The canons were first published after Mozart's death with bowdlerized lyrics; for instance, "Leck mir den Arsch fein rein" ("Lick me in the arse nice and clean") became "Nichts labt mich mehr als Wein" ("Nothing refreshes me more than wine"). In some cases, only the first line of the original scatological lyrics is preserved. The following list is ordered by Köchel catalog number. Voices and conjectured dates are from Zaslaw & Cowdery (1990); and links marked "score" lead to the online edition of the Neue Mozart-Ausgabe.

- "Leck mich im Arsch" ("Lick me in the arse"), K. 231 (K^{6} 382c), for six voices. . Composed some time in the 1780s. First published as "Lass froh uns sein" ("Let us be joyful").
- "Leck mir den Arsch fein recht schön sauber" ("Lick my arse right well and clean"), K. 233 (K^{6} 382d). . First published as "Nichts labt mich mehr als Wein" ("Nothing pleases me more than wine").

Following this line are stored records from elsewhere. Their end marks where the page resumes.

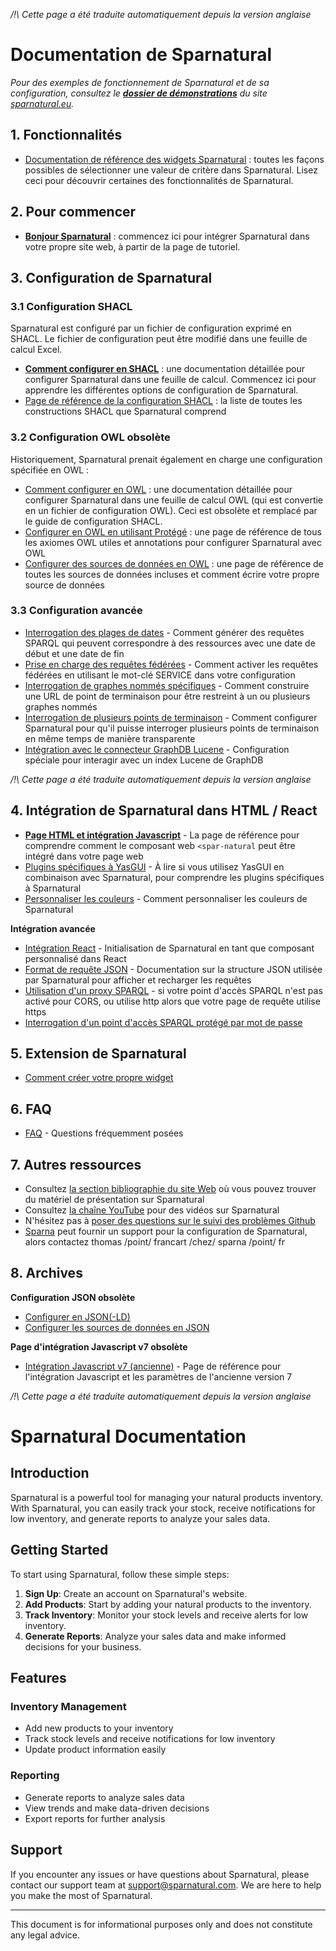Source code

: _/!\ Cette page a été traduite automatiquement depuis la version anglaise_

# Documentation de Sparnatural

_Pour des exemples de fonctionnement de Sparnatural et de sa configuration, consultez le [**dossier de démonstrations**](https://github.com/sparna-git/sparnatural.eu/tree/main/demos) du site [sparnatural.eu](http://sparnatural.eu)._


## 1. Fonctionnalités

- [Documentation de référence des widgets Sparnatural](widgets.md) : toutes les façons possibles de sélectionner une valeur de critère dans Sparnatural. Lisez ceci pour découvrir certaines des fonctionnalités de Sparnatural.


## 2. Pour commencer

- **[Bonjour Sparnatural](hello-sparnatural/Hello-Sparnatural.md)** : commencez ici pour intégrer Sparnatural dans votre propre site web, à partir de la page de tutoriel.


## 3. Configuration de Sparnatural

### 3.1 Configuration SHACL

Sparnatural est configuré par un fichier de configuration exprimé en SHACL. Le fichier de configuration peut être modifié dans une feuille de calcul Excel.

- **[Comment configurer en SHACL](how-to-configure-shacl/How-to-configure-Sparnatural-shacl.html)** : une documentation détaillée pour configurer Sparnatural dans une feuille de calcul. Commencez ici pour apprendre les différentes options de configuration de Sparnatural.
- [Page de référence de la configuration SHACL](SHACL-based-configuration.md) : la liste de toutes les constructions SHACL que Sparnatural comprend

### 3.2 Configuration OWL obsolète

Historiquement, Sparnatural prenait également en charge une configuration spécifiée en OWL :

- [Comment configurer en OWL](how-to-configure-owl/How-to-configure-Sparnatural.md) : une documentation détaillée pour configurer Sparnatural dans une feuille de calcul OWL (qui est convertie en un fichier de configuration OWL). Ceci est obsolète et remplacé par le guide de configuration SHACL.
- [Configurer en OWL en utilisant Protégé](OWL-based-configuration.md) : une page de référence de tous les axiomes OWL utiles et annotations pour configurer Sparnatural avec OWL
- [Configurer des sources de données en OWL](OWL-based-configuration-datasources.md) : une page de référence de toutes les sources de données incluses et comment écrire votre propre source de données

### 3.3 Configuration avancée

- [Interrogation des plages de dates](Querying-date-ranges.md) - Comment générer des requêtes SPARQL qui peuvent correspondre à des ressources avec une date de début et une date de fin
- [Prise en charge des requêtes fédérées](Federated-querying.md) - Comment activer les requêtes fédérées en utilisant le mot-clé SERVICE dans votre configuration
- [Interrogation de graphes nommés spécifiques](Querying-named-graphs.md) - Comment construire une URL de point de terminaison pour être restreint à un ou plusieurs graphes nommés
- [Interrogation de plusieurs points de terminaison](Querying-multiple-endpoints.md) - Comment configurer Sparnatural pour qu'il puisse interroger plusieurs points de terminaison en même temps de manière transparente
- [Intégration avec le connecteur GraphDB Lucene](Integration-with-GraphDB-Lucene-Connector.md) - Configuration spéciale pour interagir avec un index Lucene de GraphDB

_/!\ Cette page a été traduite automatiquement depuis la version anglaise_

## 4. Intégration de Sparnatural dans HTML / React

- [**Page HTML et intégration Javascript**](Javascript-integration.md) - La page de référence pour comprendre comment le composant web `<spar-natural` peut être intégré dans votre page web
- [Plugins spécifiques à YasGUI](YasGUI-plugins.md) - À lire si vous utilisez YasGUI en combinaison avec Sparnatural, pour comprendre les plugins spécifiques à Sparnatural
- [Personnaliser les couleurs](Customize-colors.md) - Comment personnaliser les couleurs de Sparnatural

**Intégration avancée**

- [Intégration React](react-integration.md) - Initialisation de Sparnatural en tant que composant personnalisé dans React
- [Format de requête JSON](Query-JSON-format.md) - Documentation sur la structure JSON utilisée par Sparnatural pour afficher et recharger les requêtes
- [Utilisation d'un proxy SPARQL](SPARQL-proxy.md) - si votre point d'accès SPARQL n'est pas activé pour CORS, ou utilise http alors que votre page de requête utilise https
- [Interrogation d'un point d'accès SPARQL protégé par mot de passe](Querying-a-password-protected-SPARQL-endpoint.md)

## 5. Extension de Sparnatural

- [Comment créer votre propre widget](diy-widget.md)

## 6. FAQ

- [FAQ](FAQ.md) - Questions fréquemment posées

## 7. Autres ressources

- Consultez [la section bibliographie du site Web](https://sparnatural.eu#bibliography) où vous pouvez trouver du matériel de présentation sur Sparnatural
- Consultez [la chaîne YouTube](https://www.youtube.com/playlist?list=PL3kB_eBB1Pc3FBOtevNtRkSw4YmWar4q5) pour des vidéos sur Sparnatural
- N'hésitez pas à [poser des questions sur le suivi des problèmes Github](https://github.com/sparna-git/Sparnatural/issues)
- [Sparna](http://sparna.fr) peut fournir un support pour la configuration de Sparnatural, alors contactez thomas /point/ francart /chez/ sparna /point/ fr

## 8. Archives

**Configuration JSON obsolète**

- [Configurer en JSON(-LD)](archives/JSON-based-configuration.md)
- [Configurer les sources de données en JSON](archives/JSON-based-configuration-datasources.md)

**Page d'intégration Javascript v7 obsolète**

- [Intégration Javascript v7 (ancienne)](Javascript-integration-v7.md) - Page de référence pour l'intégration Javascript et les paramètres de l'ancienne version 7

_/!\ Cette page a été traduite automatiquement depuis la version anglaise_

# Sparnatural Documentation

## Introduction

Sparnatural is a powerful tool for managing your natural products inventory. With Sparnatural, you can easily track your stock, receive notifications for low inventory, and generate reports to analyze your sales data.

## Getting Started

To start using Sparnatural, follow these simple steps:

1. **Sign Up**: Create an account on Sparnatural's website.
2. **Add Products**: Start by adding your natural products to the inventory.
3. **Track Inventory**: Monitor your stock levels and receive alerts for low inventory.
4. **Generate Reports**: Analyze your sales data and make informed decisions for your business.

## Features

### Inventory Management

- Add new products to your inventory
- Track stock levels and receive notifications for low inventory
- Update product information easily

### Reporting

- Generate reports to analyze sales data
- View trends and make data-driven decisions
- Export reports for further analysis

## Support

If you encounter any issues or have questions about Sparnatural, please contact our support team at [support@sparnatural.com](mailto:support@sparnatural.com). We are here to help you make the most of Sparnatural.

---

<Notes>
This document is for informational purposes only and does not constitute any legal advice.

The music of this canon was once thought to be by Mozart but was shown in 1988 by Wolfgang Plath to be by Wenzel Trnka, originally to the Italian words "Tu sei gelosa, è vero". As the editors of the Neue Mozart-Ausgabe note, the work almost certainly should be considered a work of Mozart's, but as the author of the lyrics rather than as the composer.
- "Bei der Hitz im Sommer eß ich" ("In the heat of summer I eat"), K. 234 (K^{6} 382e). . As with K. 233, the music is not by Mozart; originally it was the canon "So che vanti un cor ingrato" by Wenzel Trnka.
- "Gehn wir im Prater, gehn wir in d' Hetz", K. 558, for four voices. . 1788 or earlier.
- Difficile lectu mihi Mars, K. 559, for three voices. . C. 1786–1787.
- O du eselhafter Peierl, ("Oh, you asinine Peierl") for four voices, K. 560a. . C. 1786–1787. A slightly revised version, "O du eselhafter Martin", is catalogued as K. 560b.
- "Bona nox" ("Good night") K. 561, for four voices. . 1788 or earlier.